Acumulo papeles porque no sé lo que contienen, porque me acerco a ellos con presunción de importancia, como si todos pudieran albergar un gran secreto ... o un manifiesto fundacional, una declaración de independencia, una carta de amor o de odio, algo que merezca la pena leer y conservar contra el tiempo.
Sé que debo tirarlos. Lo he intentado esta semana. La casa se me llena de papeles, el coche, los bolsillos de las chaquetas, las cajas, las mochilas, y no sé qué hay en ellos, pero no puedo evitar concederles el beneficio de la duda.

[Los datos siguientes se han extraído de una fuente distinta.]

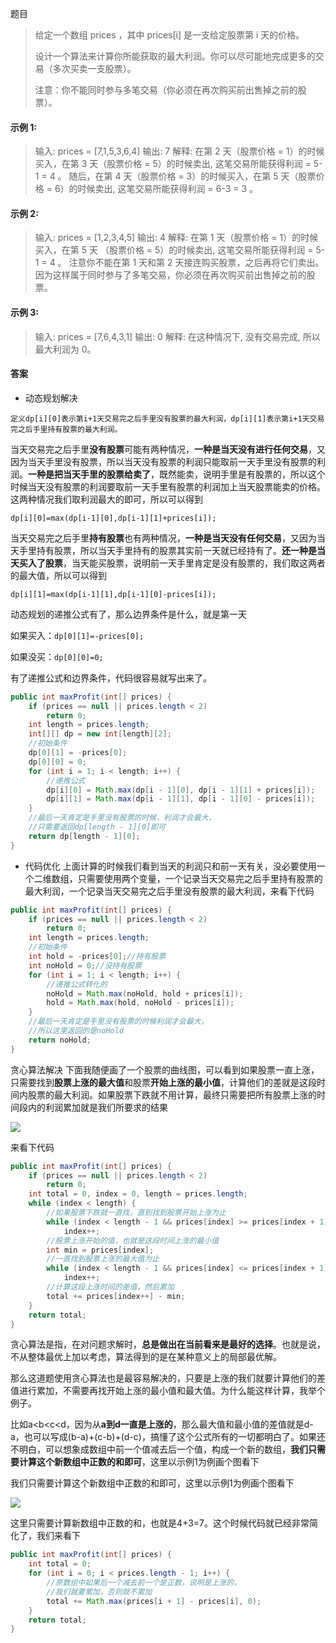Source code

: 题目

> 给定一个数组 prices ，其中 prices[i] 是一支给定股票第 i 天的价格。
>
> 设计一个算法来计算你所能获取的最大利润。你可以尽可能地完成更多的交易（多次买卖一支股票）。
>
> 注意：你不能同时参与多笔交易（你必须在再次购买前出售掉之前的股票）。
>

#### 示例 1:

> 输入: prices = [7,1,5,3,6,4]
> 输出: 7
> 解释: 在第 2 天（股票价格 = 1）的时候买入，在第 3 天（股票价格 = 5）的时候卖出, 这笔交易所能获得利润 = 5-1 = 4 。
>      随后，在第 4 天（股票价格 = 3）的时候买入，在第 5 天（股票价格 = 6）的时候卖出, 这笔交易所能获得利润 = 6-3 = 3 。

#### 示例 2:

> 输入: prices = [1,2,3,4,5]
> 输出: 4
> 解释: 在第 1 天（股票价格 = 1）的时候买入，在第 5 天 （股票价格 = 5）的时候卖出, 这笔交易所能获得利润 = 5-1 = 4 。
>      注意你不能在第 1 天和第 2 天接连购买股票，之后再将它们卖出。因为这样属于同时参与了多笔交易，你必须在再次购买前出售掉之前的股票。

#### 示例 3:

> 输入: prices = [7,6,4,3,1]
> 输出: 0
> 解释: 在这种情况下, 没有交易完成, 所以最大利润为 0。

#### 答案

- 动态规划解决

`定义dp[i][0]表示第i+1天交易完之后手里没有股票的最大利润，dp[i][1]表示第i+1天交易完之后手里持有股票的最大利润。`

当天交易完之后手里**没有股票**可能有两种情况，**一种是当天没有进行任何交易**，又因为当天手里没有股票，所以当天没有股票的利润只能取前一天手里没有股票的利润。**一种是把当天手里的股票给卖了**，既然能卖，说明手里是有股票的，所以这个时候当天没有股票的利润要取前一天手里有股票的利润加上当天股票能卖的价格。这两种情况我们取利润最大的即可，所以可以得到

`dp[i][0]=max(dp[i-1][0],dp[i-1][1]+prices[i]);`

当天交易完之后手里**持有股票**也有两种情况，**一种是当天没有任何交易**，又因为当天手里持有股票，所以当天手里持有的股票其实前一天就已经持有了。**还一种是当天买入了股票**，当天能买股票，说明前一天手里肯定是没有股票的，我们取这两者的最大值，所以可以得到

`dp[i][1]=max(dp[i-1][1],dp[i-1][0]-prices[i]);`

动态规划的递推公式有了，那么边界条件是什么，就是第一天

如果买入：`dp[0][1]=-prices[0];`

如果没买：`dp[0][0]=0;`

有了递推公式和边界条件，代码很容易就写出来了。

```java
public int maxProfit(int[] prices) {
    if (prices == null || prices.length < 2)
        return 0;
    int length = prices.length;
    int[][] dp = new int[length][2];
    //初始条件
    dp[0][1] = -prices[0];
    dp[0][0] = 0;
    for (int i = 1; i < length; i++) {
        //递推公式
        dp[i][0] = Math.max(dp[i - 1][0], dp[i - 1][1] + prices[i]);
        dp[i][1] = Math.max(dp[i - 1][1], dp[i - 1][0] - prices[i]);
    }
    //最后一天肯定是手里没有股票的时候，利润才会最大，
    //只需要返回dp[length - 1][0]即可
    return dp[length - 1][0];
}
```

- 代码优化
	上面计算的时候我们看到当天的利润只和前一天有关，没必要使用一个二维数组，只需要使用两个变量，一个记录当天交易完之后手里持有股票的最大利润，一个记录当天交易完之后手里没有股票的最大利润，来看下代码

```java
public int maxProfit(int[] prices) {
    if (prices == null || prices.length < 2)
        return 0;
    int length = prices.length;
    //初始条件
    int hold = -prices[0];//持有股票
    int noHold = 0;//没持有股票
    for (int i = 1; i < length; i++) {
        //递推公式转化的
        noHold = Math.max(noHold, hold + prices[i]);
        hold = Math.max(hold, noHold - prices[i]);
    }
    //最后一天肯定是手里没有股票的时候利润才会最大，
    //所以这里返回的是noHold
    return noHold;
}
```

贪心算法解决
下面我随便画了一个股票的曲线图，可以看到如果股票一直上涨，只需要找到**股票上涨的最大值**和股票**开始上涨的最小值**，计算他们的差就是这段时间内股票的最大利润。如果股票下跌就不用计算，最终只需要把所有股票上涨的时间段内的利润累加就是我们所要求的结果

![](https://gitee.com/laoyouji1018/images/raw/master/img/20210725001643.png)

来看下代码

```java
public int maxProfit(int[] prices) {
    if (prices == null || prices.length < 2)
        return 0;
    int total = 0, index = 0, length = prices.length;
    while (index < length) {
        //如果股票下跌就一直找，直到找到股票开始上涨为止
        while (index < length - 1 && prices[index] >= prices[index + 1])
            index++;
        //股票上涨开始的值，也就是这段时间上涨的最小值
        int min = prices[index];
        //一直找到股票上涨的最大值为止
        while (index < length - 1 && prices[index] <= prices[index + 1])
            index++;
        //计算这段上涨时间的差值，然后累加
        total += prices[index++] - min;
    }
    return total;
}
```

贪心算法是指，在对问题求解时，**总是做出在当前看来是最好的选择**。也就是说，不从整体最优上加以考虑，算法得到的是在某种意义上的局部最优解。

那么这道题使用贪心算法也是最容易解决的，只要是上涨的我们就要计算他们的差值进行累加，不需要再找开始上涨的最小值和最大值。为什么能这样计算，我举个例子。

比如a<b<c<d，因为从**a到d一直是上涨的**，那么最大值和最小值的差值就是d-a，也可以写成(b-a)+(c-b)+(d-c)，搞懂了这个公式所有的一切都明白了。如果还不明白，可以想象成数组中前一个值减去后一个值，构成一个新的数组，**我们只需要计算这个新数组中正数的和即可**，这里以示例1为例画个图看下

我们只需要计算这个新数组中正数的和即可，这里以示例1为例画个图看下

![](https://gitee.com/laoyouji1018/images/raw/master/img/20210725001821.png)

这里只需要计算新数组中正数的和，也就是4+3=7。这个时候代码就已经非常简化了，我们来看下

```java
public int maxProfit(int[] prices) {
    int total = 0;
    for (int i = 0; i < prices.length - 1; i++) {
        //原数组中如果后一个减去前一个是正数，说明是上涨的，
        //我们就要累加，否则就不累加
        total += Math.max(prices[i + 1] - prices[i], 0);
    }
    return total;
}
```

Son el resultado de años agotando libretas, de escribir compulsivamente en la trasera de los comprobantes de cajeros, en fotocopias, en trocitos de cartón, en folios sucios y hasta manuales de instrucciones. Generalmente son ideas repentinas, bocetos de relatos, reflexiones, direcciones postales y advertencias depositadas en el soporte más cercano. Comparten espacio, eso sí, con papeles más prescindibles como facturas, acuses de recibo, tarjetas de visita y ese tipo de recuerdos que solo sostiene la celulosa.
A veces quiero retomar el control y escojo un día libre o un periodo vacacional para sumergirme en el despacho, el coche o la mochila e iniciar un viaje de horas. Desdoblo mis notas una a una, separo las misivas de los bancos de las confesiones, las recetas de los contratos telefónicos y, en el camino, me quedo leyendo, curioseándome a mí mismo. Luego se hace de noche, se acaban los días libres, llega otra vez la hora de cenar y me veo obligado a dar el indulto a la pila de papeles. Decía Lichtenberg que a veces hallaba en sus cuadernos una idea suya tan ajena a él que se alegraba como si se le hubiera ocurrido a un antepasado. 'No tirar', rotulo, y sigo custodiando unas palabras por lo que podrían haber dicho.